** Opening STUDY MATERIAL block **

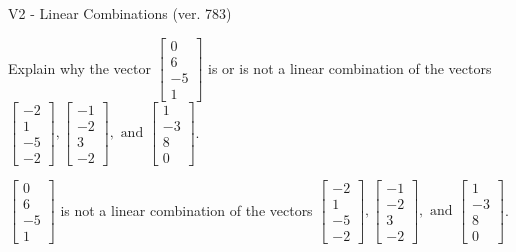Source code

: \begin{exercise}
  \begin{exerciseTitle}V2 - Linear Combinations (ver. 783)\end{exerciseTitle}
  \begin{exerciseStatement}
    Explain why the vector \(\left[\begin{array}{c}
0 \\
6 \\
-5 \\
1
\end{array}\right]\)  is or is not a linear 
	combination of the vectors \(\left[\begin{array}{c}
-2 \\
1 \\
-5 \\
-2
\end{array}\right] , \left[\begin{array}{c}
-1 \\
-2 \\
3 \\
-2
\end{array}\right] , \text{ and } \left[\begin{array}{c}
1 \\
-3 \\
8 \\
0
\end{array}\right]\).
	


  \end{exerciseStatement}
  \begin{exerciseAnswer}
   \(\left[\begin{array}{c}
0 \\
6 \\
-5 \\
1
\end{array}\right]\) 
  	 is not  
	a linear combination of the vectors \(\left[\begin{array}{c}
-2 \\
1 \\
-5 \\
-2
\end{array}\right] , \left[\begin{array}{c}
-1 \\
-2 \\
3 \\
-2
\end{array}\right] , \text{ and } \left[\begin{array}{c}
1 \\
-3 \\
8 \\
0
\end{array}\right]\).

	
  


  \end{exerciseAnswer}
\end{exercise}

** Closing STUDY MATERIAL block **

Pull each line containing the word "exerciseAnswer" out of the data above.

▸ **EXPECTED ANSWER**:
  \begin{exerciseAnswer}
  \end{exerciseAnswer}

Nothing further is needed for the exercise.